Ada Kegelisahan di Wajah Setiap Insan

 Ada kegelisahan di wajah mereka

            Tak jarang aku melihat mata orang-orang yang menatap gelisah pada satu hal. Tak jarang pula aku melihat bagaimana mereka mengeratkan kedua tangannya dan berharap akan ada sesuatu yang baik datang ke kehidupan mereka. Semua orang memiliki ketakutan, bahkan anak kecil pun bisa takut ditinggal ibunya ke pasar.

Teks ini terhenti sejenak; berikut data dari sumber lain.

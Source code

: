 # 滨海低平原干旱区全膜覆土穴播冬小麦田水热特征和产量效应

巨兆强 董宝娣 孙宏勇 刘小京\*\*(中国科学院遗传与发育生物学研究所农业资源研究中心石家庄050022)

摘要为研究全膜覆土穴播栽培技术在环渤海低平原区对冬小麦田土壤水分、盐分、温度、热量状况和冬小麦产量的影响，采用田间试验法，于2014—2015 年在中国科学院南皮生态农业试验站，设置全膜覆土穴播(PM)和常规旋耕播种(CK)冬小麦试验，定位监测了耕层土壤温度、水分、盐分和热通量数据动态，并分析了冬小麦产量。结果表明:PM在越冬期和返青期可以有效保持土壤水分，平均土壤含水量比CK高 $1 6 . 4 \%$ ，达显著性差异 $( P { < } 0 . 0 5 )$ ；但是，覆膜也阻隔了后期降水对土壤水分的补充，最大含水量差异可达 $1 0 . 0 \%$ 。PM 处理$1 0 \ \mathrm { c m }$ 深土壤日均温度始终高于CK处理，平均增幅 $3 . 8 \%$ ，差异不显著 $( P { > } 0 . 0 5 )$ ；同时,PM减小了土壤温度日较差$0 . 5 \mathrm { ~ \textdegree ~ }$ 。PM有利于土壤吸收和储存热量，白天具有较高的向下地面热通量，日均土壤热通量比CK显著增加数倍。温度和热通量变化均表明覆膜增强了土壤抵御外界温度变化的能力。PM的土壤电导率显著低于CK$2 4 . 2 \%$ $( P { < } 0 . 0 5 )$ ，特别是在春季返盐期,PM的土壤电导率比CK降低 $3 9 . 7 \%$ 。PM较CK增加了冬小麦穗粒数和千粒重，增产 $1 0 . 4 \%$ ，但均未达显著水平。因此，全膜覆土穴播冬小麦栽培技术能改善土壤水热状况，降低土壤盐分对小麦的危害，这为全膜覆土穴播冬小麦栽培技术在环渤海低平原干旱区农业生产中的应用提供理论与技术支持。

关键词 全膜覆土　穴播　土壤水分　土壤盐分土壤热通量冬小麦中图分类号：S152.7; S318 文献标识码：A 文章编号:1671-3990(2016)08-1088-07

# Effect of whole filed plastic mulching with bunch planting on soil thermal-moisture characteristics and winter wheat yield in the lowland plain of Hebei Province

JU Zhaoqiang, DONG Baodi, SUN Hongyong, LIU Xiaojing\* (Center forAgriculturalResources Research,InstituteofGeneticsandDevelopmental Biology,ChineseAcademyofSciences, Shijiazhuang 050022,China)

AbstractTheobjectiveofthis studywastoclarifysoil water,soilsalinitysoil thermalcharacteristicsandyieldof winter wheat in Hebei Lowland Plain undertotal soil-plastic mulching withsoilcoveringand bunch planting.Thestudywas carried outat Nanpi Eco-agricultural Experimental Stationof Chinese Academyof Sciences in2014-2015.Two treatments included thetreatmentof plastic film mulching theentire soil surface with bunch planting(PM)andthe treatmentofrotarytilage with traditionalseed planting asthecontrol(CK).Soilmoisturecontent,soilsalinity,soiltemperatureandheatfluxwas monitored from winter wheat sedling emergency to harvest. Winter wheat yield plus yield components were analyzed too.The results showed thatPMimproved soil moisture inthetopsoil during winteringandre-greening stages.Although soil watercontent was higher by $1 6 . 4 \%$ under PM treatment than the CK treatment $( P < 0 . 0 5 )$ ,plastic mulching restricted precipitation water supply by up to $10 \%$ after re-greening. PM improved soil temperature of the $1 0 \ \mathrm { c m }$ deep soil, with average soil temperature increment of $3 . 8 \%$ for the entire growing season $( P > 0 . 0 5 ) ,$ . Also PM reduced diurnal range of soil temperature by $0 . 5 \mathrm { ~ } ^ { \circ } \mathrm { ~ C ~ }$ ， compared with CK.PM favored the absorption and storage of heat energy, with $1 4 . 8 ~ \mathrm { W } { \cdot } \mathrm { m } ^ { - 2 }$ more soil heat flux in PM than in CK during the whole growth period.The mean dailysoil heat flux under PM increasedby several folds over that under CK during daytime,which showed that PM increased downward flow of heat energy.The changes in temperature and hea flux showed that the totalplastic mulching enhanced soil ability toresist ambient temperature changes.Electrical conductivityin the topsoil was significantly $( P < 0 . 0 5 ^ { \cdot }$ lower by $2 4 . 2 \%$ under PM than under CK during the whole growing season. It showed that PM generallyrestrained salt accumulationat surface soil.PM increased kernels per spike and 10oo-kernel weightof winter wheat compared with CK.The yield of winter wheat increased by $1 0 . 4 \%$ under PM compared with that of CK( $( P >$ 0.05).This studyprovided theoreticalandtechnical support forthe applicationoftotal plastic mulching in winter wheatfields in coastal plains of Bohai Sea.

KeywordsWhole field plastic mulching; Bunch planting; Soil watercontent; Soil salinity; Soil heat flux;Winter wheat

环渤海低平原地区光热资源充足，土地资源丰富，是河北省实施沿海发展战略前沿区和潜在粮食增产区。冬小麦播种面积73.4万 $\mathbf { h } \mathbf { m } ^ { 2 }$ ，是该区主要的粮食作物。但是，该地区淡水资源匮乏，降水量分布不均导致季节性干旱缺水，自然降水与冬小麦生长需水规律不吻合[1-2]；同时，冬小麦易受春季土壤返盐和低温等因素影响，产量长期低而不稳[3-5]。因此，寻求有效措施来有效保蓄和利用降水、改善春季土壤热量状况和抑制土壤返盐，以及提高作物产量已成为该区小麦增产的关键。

            Pagi itu, saat aku masih kelas dua belas, aku sering sekali melihat kegelisahan di mata teman-temanku. Ada yang diam saja, ada yang mengeluh, ada yang kebingungan, dan segala macam bentuk pelampiasan dari kegelisahan yang mereka rasakan. Ketakutan mereka jelas tentang masa depan, tentang kemana harus berjalan, juga tentang keinginan yang kemungkinan tak bisa terkabulkan. Banyak sekali yang tergambar di wajah mereka, mata mereka selalu jujur tentang apa yang sebenarnya dirasakan oleh sang pemilik.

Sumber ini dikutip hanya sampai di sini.